_Task objective_
Print, exactly as given, each line of the data from the line containing "- Some configuration is required." up to and including its last line.

_Data records_
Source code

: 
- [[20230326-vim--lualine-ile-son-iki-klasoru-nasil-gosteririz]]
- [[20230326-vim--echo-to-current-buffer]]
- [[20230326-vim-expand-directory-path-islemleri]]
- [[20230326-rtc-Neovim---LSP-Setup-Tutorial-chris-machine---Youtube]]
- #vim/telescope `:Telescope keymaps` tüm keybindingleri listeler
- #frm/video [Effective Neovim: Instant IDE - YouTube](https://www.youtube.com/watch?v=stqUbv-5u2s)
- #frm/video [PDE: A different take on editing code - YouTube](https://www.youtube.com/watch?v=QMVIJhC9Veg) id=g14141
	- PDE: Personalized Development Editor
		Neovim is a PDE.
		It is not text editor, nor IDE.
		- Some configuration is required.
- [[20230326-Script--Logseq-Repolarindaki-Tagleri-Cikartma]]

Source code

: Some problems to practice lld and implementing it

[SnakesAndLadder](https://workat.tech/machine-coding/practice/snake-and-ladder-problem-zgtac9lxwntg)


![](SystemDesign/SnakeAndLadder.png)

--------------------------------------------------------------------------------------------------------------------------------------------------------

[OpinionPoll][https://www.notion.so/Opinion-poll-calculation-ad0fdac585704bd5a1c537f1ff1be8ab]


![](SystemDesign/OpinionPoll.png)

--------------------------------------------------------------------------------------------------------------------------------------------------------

_Task solution_
		- Some configuration is required.
- [[20230326-Script--Logseq-Repolarindaki-Tagleri-Cikartma]]

Source code

: Some problems to practice lld and implementing it

[SnakesAndLadder](https://workat.tech/machine-coding/practice/snake-and-ladder-problem-zgtac9lxwntg)


![](SystemDesign/SnakeAndLadder.png)

--------------------------------------------------------------------------------------------------------------------------------------------------------

[OpinionPoll][https://www.notion.so/Opinion-poll-calculation-ad0fdac585704bd5a1c537f1ff1be8ab]


![](SystemDesign/OpinionPoll.png)

--------------------------------------------------------------------------------------------------------------------------------------------------------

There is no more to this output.